Why Do Genealogy
The Rewards of Researching Your Family History

(Photo by Michael Ochs Archives/Getty Images)
by Alex Haley
Alex Haley wrote the Foreword to Ethnic Genealogy: A Research Guide, published by Greenwood Press of Westport, Connecticut in 1983 and edited by Jessie Carney Smith. Ethnic Genealogy: A Research Guide is no longer in print, so check with your local libraries to see if they have a copy.
Selections of the Foreword to Ethnic Genealogy: A Research Guide
Tracing ancestors as far back as possible has brought to many people great satisfaction and pleasure. Even documenting one’s family thoroughly for but a few generations can prove just as exciting and fulfilling as a more sketchy documentation across two or three centuries. Each individual ancestral relative previously unknown and genealogically discovered is its own special thrill! No less thrilling is the discovery of records rich with information, which would have remained untouched, which would never have come to light, unless you had gotten caught up in the multiple, magnetic lures of genealogy.
Young and old alike find that knowing one’s roots, and thus coming better to know who one is, provides a personally rewarding experience. But even more is involved than uncovering a family history, for each discovered United States family history becomes a newly revealed small piece of American history. Stated simply: a nation’s history is only the selective histories of all of its people. It is only through an unfolding of the people’s histories that a nation’s culture can be studied in its fullest meaning.

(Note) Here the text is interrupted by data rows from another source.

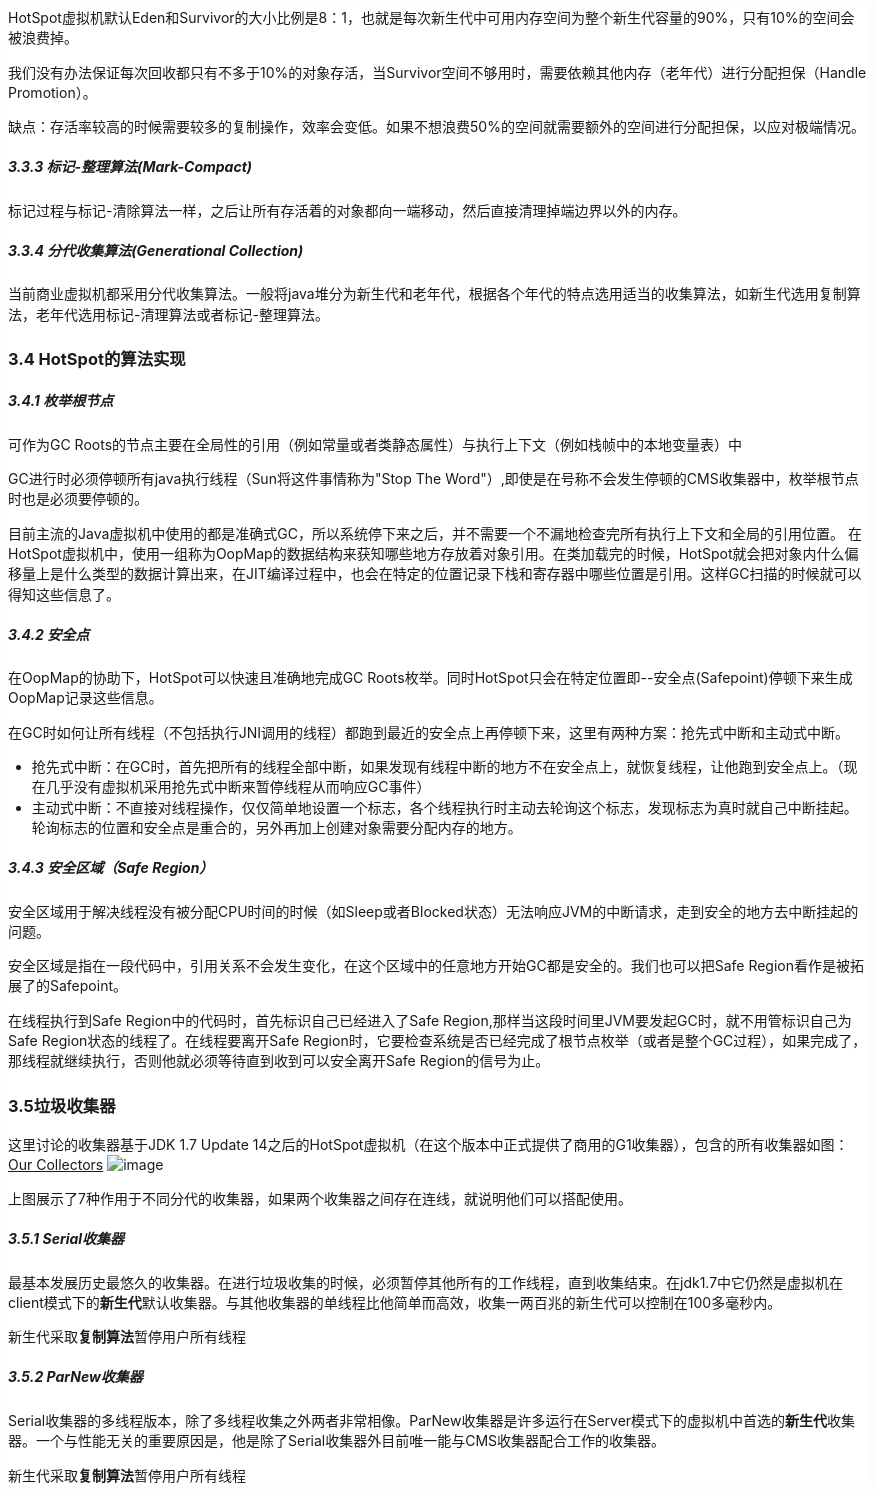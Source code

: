 HotSpot虚拟机默认Eden和Survivor的大小比例是8：1，也就是每次新生代中可用内存空间为整个新生代容量的90%，只有10%的空间会被浪费掉。

我们没有办法保证每次回收都只有不多于10%的对象存活，当Survivor空间不够用时，需要依赖其他内存（老年代）进行分配担保（Handle Promotion）。

缺点：存活率较高的时候需要较多的复制操作，效率会变低。如果不想浪费50%的空间就需要额外的空间进行分配担保，以应对极端情况。

##### 3.3.3 标记-整理算法(Mark-Compact)
标记过程与标记-清除算法一样，之后让所有存活着的对象都向一端移动，然后直接清理掉端边界以外的内存。

##### 3.3.4 分代收集算法(Generational Collection)
当前商业虚拟机都采用分代收集算法。一般将java堆分为新生代和老年代，根据各个年代的特点选用适当的收集算法，如新生代选用复制算法，老年代选用标记-清理算法或者标记-整理算法。

### 3.4 HotSpot的算法实现
##### 3.4.1 枚举根节点
可作为GC Roots的节点主要在全局性的引用（例如常量或者类静态属性）与执行上下文（例如栈帧中的本地变量表）中

GC进行时必须停顿所有java执行线程（Sun将这件事情称为"Stop The Word"）,即使是在号称不会发生停顿的CMS收集器中，枚举根节点时也是必须要停顿的。

目前主流的Java虚拟机中使用的都是准确式GC，所以系统停下来之后，并不需要一个不漏地检查完所有执行上下文和全局的引用位置。
在HotSpot虚拟机中，使用一组称为OopMap的数据结构来获知哪些地方存放着对象引用。在类加载完的时候，HotSpot就会把对象内什么偏移量上是什么类型的数据计算出来，在JIT编译过程中，也会在特定的位置记录下栈和寄存器中哪些位置是引用。这样GC扫描的时候就可以得知这些信息了。

##### 3.4.2 安全点
在OopMap的协助下，HotSpot可以快速且准确地完成GC Roots枚举。同时HotSpot只会在特定位置即--安全点(Safepoint)停顿下来生成OopMap记录这些信息。

在GC时如何让所有线程（不包括执行JNI调用的线程）都跑到最近的安全点上再停顿下来，这里有两种方案：抢先式中断和主动式中断。
- 抢先式中断：在GC时，首先把所有的线程全部中断，如果发现有线程中断的地方不在安全点上，就恢复线程，让他跑到安全点上。（现在几乎没有虚拟机采用抢先式中断来暂停线程从而响应GC事件）
- 主动式中断：不直接对线程操作，仅仅简单地设置一个标志，各个线程执行时主动去轮询这个标志，发现标志为真时就自己中断挂起。轮询标志的位置和安全点是重合的，另外再加上创建对象需要分配内存的地方。

##### 3.4.3 安全区域（Safe Region）
安全区域用于解决线程没有被分配CPU时间的时候（如Sleep或者Blocked状态）无法响应JVM的中断请求，走到安全的地方去中断挂起的问题。

安全区域是指在一段代码中，引用关系不会发生变化，在这个区域中的任意地方开始GC都是安全的。我们也可以把Safe Region看作是被拓展了的Safepoint。

在线程执行到Safe Region中的代码时，首先标识自己已经进入了Safe Region,那样当这段时间里JVM要发起GC时，就不用管标识自己为Safe Region状态的线程了。在线程要离开Safe Region时，它要检查系统是否已经完成了根节点枚举（或者是整个GC过程），如果完成了，那线程就继续执行，否则他就必须等待直到收到可以安全离开Safe Region的信号为止。

### 3.5垃圾收集器
 这里讨论的收集器基于JDK 1.7 Update 14之后的HotSpot虚拟机（在这个版本中正式提供了商用的G1收集器），包含的所有收集器如图：
 [Our Collectors](https://blogs.oracle.com/jonthecollector/our-collectors)
 ![image](https://cdn.app.compendium.com/uploads/user/e7c690e8-6ff9-102a-ac6d-e4aebca50425/f4a5b21d-66fa-4885-92bf-c4e81c06d916/Image/b125abbe194f5608840119eccc9d90e2/collectors.jpg)
 
 上图展示了7种作用于不同分代的收集器，如果两个收集器之间存在连线，就说明他们可以搭配使用。
 
##### 3.5.1 Serial收集器
最基本发展历史最悠久的收集器。在进行垃圾收集的时候，必须暂停其他所有的工作线程，直到收集结束。在jdk1.7中它仍然是虚拟机在client模式下的**新生代**默认收集器。与其他收集器的单线程比他简单而高效，收集一两百兆的新生代可以控制在100多毫秒内。

新生代采取**复制算法**暂停用户所有线程

##### 3.5.2 ParNew收集器
Serial收集器的多线程版本，除了多线程收集之外两者非常相像。ParNew收集器是许多运行在Server模式下的虚拟机中首选的**新生代**收集器。一个与性能无关的重要原因是，他是除了Serial收集器外目前唯一能与CMS收集器配合工作的收集器。

新生代采取**复制算法**暂停用户所有线程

Serious search for one’s roots requires strong dedication; genuine longing to unfold the past; some would say a nigh-fanatical pursuit of each lead. The result is a sense of fulfillment as ancestors become real, coupled with a sense of disappointment because yet so much remains unknown. Moreover, one’s pleasant, comfortable, and regular routines must be altered, if not sacrificed, in order to submerge one’s self in libraries, archives, and other repositories of information. Finally, there must be a deep commitment and sense of purpose, which must not diminish until the final lead has obviously been exhausted. Even then, the serious genealogical researcher must retain an optimism — a real hope that one day may present some brand-new lead to be explored to the fullest, of course. Indeed, optimists rather than defeatists have produced the results for which serious genealogical research is best known.
Every genealogical researcher shares one frustration that I know I will always live with. Was there something else I should have uncovered? My long curiosity about my family’s roots and the twelve years of obsessively pursuing and writing about them surely have not ended my curiosity. Again put simply: I have learned to live with my genealogical addiction….
My book Roots likely would never have been realized without conscious assistance from some living family elders and, I truly believe, and unconscious inspiration from ancestors in their graves. Oral history, the telling and retelling of family stories, was practiced throughout my family’s generations; the elders fed the interest of their children and their grandchildren in continuing the tradition — this is how the stories finally reached me.
I feel that our tradition passed along the family historian role to me, who happened to be a writer. Somehow as a writer I felt that a book fusing the history and the genealogy of the Kunta Kinte family in Africa and then in America might have some impact. But I repeat: It never could have happened unless our family’s earlier generations had preserved our history orally. …Ethnic Genealogy…promotes oral history and family history as solid valid genealogical research methods. The authors rightly stress the importance of talking with older family members and recording all possible information now, while they remain with us. Moreover, Ethnic Genealogy illustrates how oral and written family records can attest to ancestral family unity.
Ethnic Genealogy is not only timely, it is necessary. Had this work appeared long before now, many a genealogical researcher could have experienced far less frustrations. Now, the volume can immensely aid countless researchers who are just beginning their search, or others who have become muddled and confused in the pursuit.

After the appearance of the television program Roots in the late 1970s, Alex Haley became one of the nation’s most well-known genealogists. Indeed, he is often credited with helping revive American interest in genealogy. Although Alex Haley has passed away, he is still, in a way, influencing American genealogists, because the idea for the genealogy television program Ancestors was his.